** Opening Data to use block **
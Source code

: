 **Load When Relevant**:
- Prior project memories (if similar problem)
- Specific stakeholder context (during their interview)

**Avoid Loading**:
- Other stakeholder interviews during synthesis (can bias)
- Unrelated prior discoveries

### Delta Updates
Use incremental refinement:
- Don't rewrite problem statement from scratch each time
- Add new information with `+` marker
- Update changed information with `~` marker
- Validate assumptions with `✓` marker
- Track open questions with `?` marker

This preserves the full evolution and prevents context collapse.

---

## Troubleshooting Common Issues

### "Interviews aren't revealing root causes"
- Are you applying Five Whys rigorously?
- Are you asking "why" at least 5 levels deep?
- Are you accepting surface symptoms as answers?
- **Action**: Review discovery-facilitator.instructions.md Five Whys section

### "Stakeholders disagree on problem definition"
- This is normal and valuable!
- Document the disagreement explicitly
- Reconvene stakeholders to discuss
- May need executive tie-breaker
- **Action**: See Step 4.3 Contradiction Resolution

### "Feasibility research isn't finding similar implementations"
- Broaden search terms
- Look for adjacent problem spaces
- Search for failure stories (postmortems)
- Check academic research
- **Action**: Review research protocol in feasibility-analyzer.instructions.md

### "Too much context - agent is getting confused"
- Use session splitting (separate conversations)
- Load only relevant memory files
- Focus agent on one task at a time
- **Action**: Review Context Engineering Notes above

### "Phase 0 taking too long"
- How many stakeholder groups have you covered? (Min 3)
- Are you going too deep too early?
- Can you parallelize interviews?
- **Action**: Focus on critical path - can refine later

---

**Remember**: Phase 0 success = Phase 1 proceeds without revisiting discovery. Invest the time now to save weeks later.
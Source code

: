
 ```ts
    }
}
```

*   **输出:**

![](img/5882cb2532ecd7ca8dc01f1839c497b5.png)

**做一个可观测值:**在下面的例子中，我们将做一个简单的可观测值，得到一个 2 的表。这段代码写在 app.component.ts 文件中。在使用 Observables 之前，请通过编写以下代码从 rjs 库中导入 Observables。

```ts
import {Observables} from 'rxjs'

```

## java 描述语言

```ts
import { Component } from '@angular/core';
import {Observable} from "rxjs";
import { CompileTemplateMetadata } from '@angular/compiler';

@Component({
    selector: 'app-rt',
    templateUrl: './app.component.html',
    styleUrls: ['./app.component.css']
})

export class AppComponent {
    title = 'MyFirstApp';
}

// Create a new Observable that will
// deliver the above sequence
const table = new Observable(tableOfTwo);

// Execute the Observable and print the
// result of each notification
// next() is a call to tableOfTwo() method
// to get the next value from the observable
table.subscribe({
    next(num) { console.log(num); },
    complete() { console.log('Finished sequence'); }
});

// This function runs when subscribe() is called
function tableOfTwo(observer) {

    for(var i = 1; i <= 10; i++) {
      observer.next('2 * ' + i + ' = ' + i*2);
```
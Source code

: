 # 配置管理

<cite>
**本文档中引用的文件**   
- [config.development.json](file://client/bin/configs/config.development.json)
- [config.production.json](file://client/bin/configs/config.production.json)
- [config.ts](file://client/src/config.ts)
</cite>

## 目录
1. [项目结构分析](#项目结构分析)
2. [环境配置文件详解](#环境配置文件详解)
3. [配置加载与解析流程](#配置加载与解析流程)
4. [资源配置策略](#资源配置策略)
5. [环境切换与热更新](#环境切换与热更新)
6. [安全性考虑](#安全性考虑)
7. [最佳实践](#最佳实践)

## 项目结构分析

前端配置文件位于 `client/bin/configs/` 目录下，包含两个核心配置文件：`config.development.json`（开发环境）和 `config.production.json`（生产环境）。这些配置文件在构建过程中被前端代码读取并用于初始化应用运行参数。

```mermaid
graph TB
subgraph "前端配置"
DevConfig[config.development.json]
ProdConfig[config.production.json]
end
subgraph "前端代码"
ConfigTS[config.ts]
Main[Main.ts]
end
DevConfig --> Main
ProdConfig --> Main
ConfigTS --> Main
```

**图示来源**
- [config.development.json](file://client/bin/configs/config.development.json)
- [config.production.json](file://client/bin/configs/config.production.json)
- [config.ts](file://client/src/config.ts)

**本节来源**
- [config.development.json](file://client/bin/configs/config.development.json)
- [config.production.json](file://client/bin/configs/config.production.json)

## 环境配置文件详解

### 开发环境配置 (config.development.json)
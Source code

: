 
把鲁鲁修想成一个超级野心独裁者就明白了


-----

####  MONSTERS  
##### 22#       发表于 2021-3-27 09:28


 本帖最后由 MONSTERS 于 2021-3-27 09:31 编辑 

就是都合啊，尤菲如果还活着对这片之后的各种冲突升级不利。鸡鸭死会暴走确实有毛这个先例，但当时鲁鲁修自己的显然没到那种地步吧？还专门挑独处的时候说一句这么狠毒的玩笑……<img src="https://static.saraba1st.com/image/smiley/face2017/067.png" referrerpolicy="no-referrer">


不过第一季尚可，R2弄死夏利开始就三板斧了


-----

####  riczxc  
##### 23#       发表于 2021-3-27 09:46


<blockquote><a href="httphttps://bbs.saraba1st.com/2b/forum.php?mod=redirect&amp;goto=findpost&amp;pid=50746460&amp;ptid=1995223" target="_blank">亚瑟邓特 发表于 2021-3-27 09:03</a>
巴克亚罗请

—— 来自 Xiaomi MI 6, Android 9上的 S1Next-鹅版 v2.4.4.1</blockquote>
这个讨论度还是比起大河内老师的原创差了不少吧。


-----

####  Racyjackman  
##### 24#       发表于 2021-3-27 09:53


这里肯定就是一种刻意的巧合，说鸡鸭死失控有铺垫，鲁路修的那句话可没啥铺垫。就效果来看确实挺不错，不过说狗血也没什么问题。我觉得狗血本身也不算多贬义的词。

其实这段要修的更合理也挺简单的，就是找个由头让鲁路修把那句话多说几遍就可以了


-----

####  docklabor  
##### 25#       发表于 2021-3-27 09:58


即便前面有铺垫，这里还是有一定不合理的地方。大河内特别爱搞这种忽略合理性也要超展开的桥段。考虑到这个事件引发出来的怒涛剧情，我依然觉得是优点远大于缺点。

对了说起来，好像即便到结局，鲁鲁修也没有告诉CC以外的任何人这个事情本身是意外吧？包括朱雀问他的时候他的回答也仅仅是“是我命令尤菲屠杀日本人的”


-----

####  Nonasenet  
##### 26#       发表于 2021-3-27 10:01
** Closing Data to use block **
Work instruction =>
Would you copy exactly the lines from the one that contains "把鲁鲁修想成一个超级野心独裁者就明白了" through the final line of the records above, including both?

Answer area =>
把鲁鲁修想成一个超级野心独裁者就明白了


-----

####  MONSTERS  
##### 22#       发表于 2021-3-27 09:28


 本帖最后由 MONSTERS 于 2021-3-27 09:31 编辑 

就是都合啊，尤菲如果还活着对这片之后的各种冲突升级不利。鸡鸭死会暴走确实有毛这个先例，但当时鲁鲁修自己的显然没到那种地步吧？还专门挑独处的时候说一句这么狠毒的玩笑……<img src="https://static.saraba1st.com/image/smiley/face2017/067.png" referrerpolicy="no-referrer">


不过第一季尚可，R2弄死夏利开始就三板斧了


-----

####  riczxc  
##### 23#       发表于 2021-3-27 09:46


<blockquote><a href="httphttps://bbs.saraba1st.com/2b/forum.php?mod=redirect&amp;goto=findpost&amp;pid=50746460&amp;ptid=1995223" target="_blank">亚瑟邓特 发表于 2021-3-27 09:03</a>
巴克亚罗请

—— 来自 Xiaomi MI 6, Android 9上的 S1Next-鹅版 v2.4.4.1</blockquote>
这个讨论度还是比起大河内老师的原创差了不少吧。


-----

####  Racyjackman  
##### 24#       发表于 2021-3-27 09:53


这里肯定就是一种刻意的巧合，说鸡鸭死失控有铺垫，鲁路修的那句话可没啥铺垫。就效果来看确实挺不错，不过说狗血也没什么问题。我觉得狗血本身也不算多贬义的词。

其实这段要修的更合理也挺简单的，就是找个由头让鲁路修把那句话多说几遍就可以了


-----

####  docklabor  
##### 25#       发表于 2021-3-27 09:58


即便前面有铺垫，这里还是有一定不合理的地方。大河内特别爱搞这种忽略合理性也要超展开的桥段。考虑到这个事件引发出来的怒涛剧情，我依然觉得是优点远大于缺点。

对了说起来，好像即便到结局，鲁鲁修也没有告诉CC以外的任何人这个事情本身是意外吧？包括朱雀问他的时候他的回答也仅仅是“是我命令尤菲屠杀日本人的”


-----

####  Nonasenet  
##### 26#       发表于 2021-3-27 10:01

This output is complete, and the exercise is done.